Padahal seseorang yang mau beragama sebenarnya bisa melepaskan diri dari tokoh dan lembaga agama itu, karena agama adalah perkara abstrak, intim, individual yang hanya bisa diketahui orang itu sendiri bukan oleh orang di luar dirinya. Kalau ada yang merasa ada persoalan dari perspektif keagamaan, jangan dibayangkan dia membutuhkan sosok lain di luar dirinya—seperti kalau sakit butuh dokter, kalau punya barang yang rusak perlu mekanik, ada persoalan hukum perlu kepastian dari hakim—jangan membayangkan tokoh agama seperti dokter, mekanik atau hakim atau di sisi lain menganggap lembaga agama seperti bengkel tempat reparasi, atau rumah sakit dan pengadilan yang bisa mengeluarkan kepastian hukum. Dalam agama hakim tertinggi adalah nurani sendiri. Dari sana kita bisa meminta fatwa dan bertanya. Ada ucapan Nabi Muhammad yang sangat dikenal: Istafti qalbak (mintalah fatwa dari hatimu) atau sal dlamîrak (bertanyalah pada nuranimu).
II
Mengaitkan tema homoseksualitas dan agama juga tidak bertujuan mencari ―justifikasi tekstual‖, bukan untuk mengabsahkan homoseksualitas dari sudut pandang agama—seperti label halal yang dikeluarkan MUI. Bagi saya, agama yang baik adalah agama yang santun, toleran dan tidak mencampuri banyak persoalan. ―Agama yang ekonomis‖—ada judul buku Imam Ghazali yang menurut saya sangat menarik al-Iqtishad fi al-I’tiqâd (Berkeyakinan Secara Ekonomis), menjauhi pandangan dan sikap keagamaan yang ekstrim. Saya pun tidak percaya ada yang disebut ―justifikasi tekstual‖ yang murni dari agama. Karena apapun jenis agama dalam praktiknya pasti melewati proses penafsiran. Maka, apa yang disebut justifikasi itu selalu berkelindan dengan argumentasi-subyektif‘ penafsir. Hal lain apakah agama akan dipaksa cerewet yang bisa berbicara banyak hal?

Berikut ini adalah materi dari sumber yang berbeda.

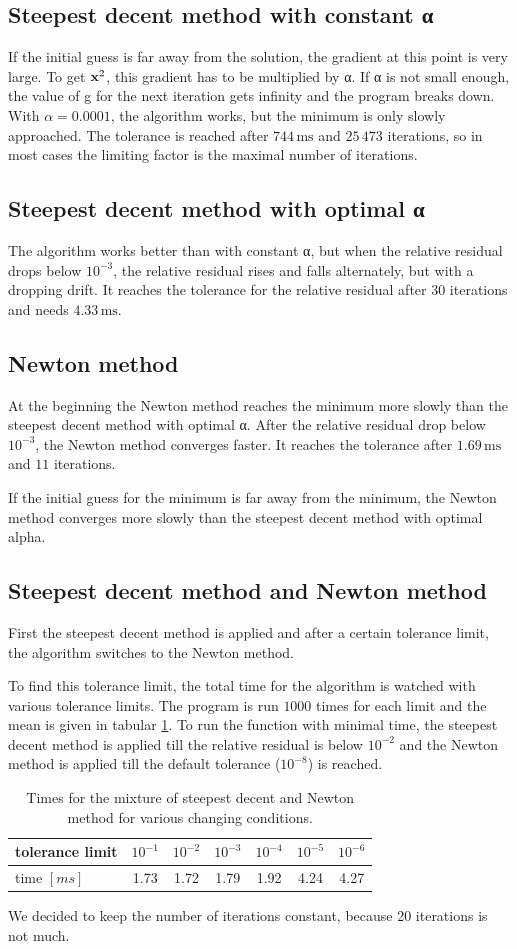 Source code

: \documentclass[a4paper,12pt]{article}
\newcommand{\unit}[1]{\ensuremath{\, \mathrm{#1}}}
\begin{document}
\subsection{Steepest decent method with constant α}
If the initial guess is far away from the solution, the gradient at this point is very large.
To get ${\bf x}^{2}$, this gradient has to be multiplied by α.
If α is not small enough, the value of g for the next iteration gets infinity and the program breaks down.
With $α= 0.0001$, the algorithm works, but the minimum is only slowly approached.
The tolerance is reached after $744\unit{ms}$ and $25\,473$ iterations, so in most cases the limiting factor is the maximal number of iterations.

\subsection{Steepest decent method with optimal α}
The algorithm works better than with constant α, but when the relative residual drops below $10^{-3}$, the relative residual rises and falls alternately, but with a dropping drift.
It reaches the tolerance for the relative residual after 30 iterations and needs $4.33\unit{ms}$.

\subsection{Newton method}
At the beginning the Newton method reaches the minimum more slowly than the steepest  decent method with optimal α. 
After the relative residual drop below $10^{-3}$, the Newton method converges faster.
It reaches the tolerance after $1.69\unit{ms}$ and $11$ iterations.

If the initial guess for the minimum is far away from the minimum, the Newton method converges more slowly than the steepest decent method with optimal alpha.


\subsection{Steepest decent method and Newton method}
First the steepest decent method is applied and after a certain tolerance limit, the algorithm switches to the Newton method.

To find this tolerance limit, the total time for the algorithm is watched with various tolerance limits.
The program is run $1000$ times for each limit and the mean is given in tabular \ref{tab:steepestnewton}.
To run the function with minimal time, the steepest decent method is applied till the relative residual is below $10^{-2}$ and the Newton method is applied till the default tolerance ($10^{-8}$) is reached.
\begin{table}[h]
	\centering
	\label{tab:steepestnewton}
	\begin{tabular}{l||c|c|c|c|c|c}
		tolerance limit & $10^{-1}$& $10^{-2}$&  $10^{-3}$& $10^{-4}$& $10^{-5}$& $10^{-6}$\\\hline
		time $[ms]$		& 1.73&1.72&1.79&1.92&4.24&4.27
	\end{tabular}
	\caption{Times for the mixture of steepest decent and Newton method for various changing conditions.} 
\end{table}


We decided to keep the number of iterations constant, because 20 iterations is not much. 
\end{document}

Dalam sebuah hadits yang diriwayatkan Imam Muslim suatu hari Nabi Muhammad melewati perkebunan kurma di Madinah, ia mengajari perkawinan 2 pohon kurma. Namun ternyata di tahun berikutnya pohon-pohon kurma itu tidak berbuah yang menandakan instruksi Nabi tadi keliru. Dalam dunia pertanian Nabi Muhammad bisa salah karena ia adalah pedagang bukan petani. Mengetahui hal ini Nabi pun bersabda, antum a’lamu bi umuri dunyakum (kau lebih tahu urusan duniamu). Mengambil inspirasi dari hadits ini ada dua ranah: agama dan akhirat yang dalam ranah ini Nabi memiliki otoritas, dan dunia yang dalam ranah ini menurut Nabi orang yang sebelumnya terlibat dan lebih ahli tentang urusan dunia lebih mengetahui. Maka dalam perkara dunia pun, pandangan keagamaan tidak bisa arogan lebih tahu, apalagi ingin memberi keputusan mana yang benar dan salah.
III
Dua refleksi di atas menurut hemat saya adalah pemikiran yang ideal dalam mengaitkan agama dengan pelbagai isu termasuk homoseksualitas. Kita perlu membedakan antara agama yang bebas dianut, dipahami dan dipraktikkan oleh tiap individu yang menjadi suara nurani—dengan agama yang ada dalam cengkraman tokoh agama dan lembaga agama yang sering mengkleim mewakili kebenaran dan keabsahan Tuhan. Kita pun perlu dengan sadar bahwa ada ‗tempat tersendiri‘ untuk agama. Dalam hal ini agama tidak bisa dipaksa untuk berbicara banyak hal, khususnya yang berkaitan dengan kehidupan duniawi.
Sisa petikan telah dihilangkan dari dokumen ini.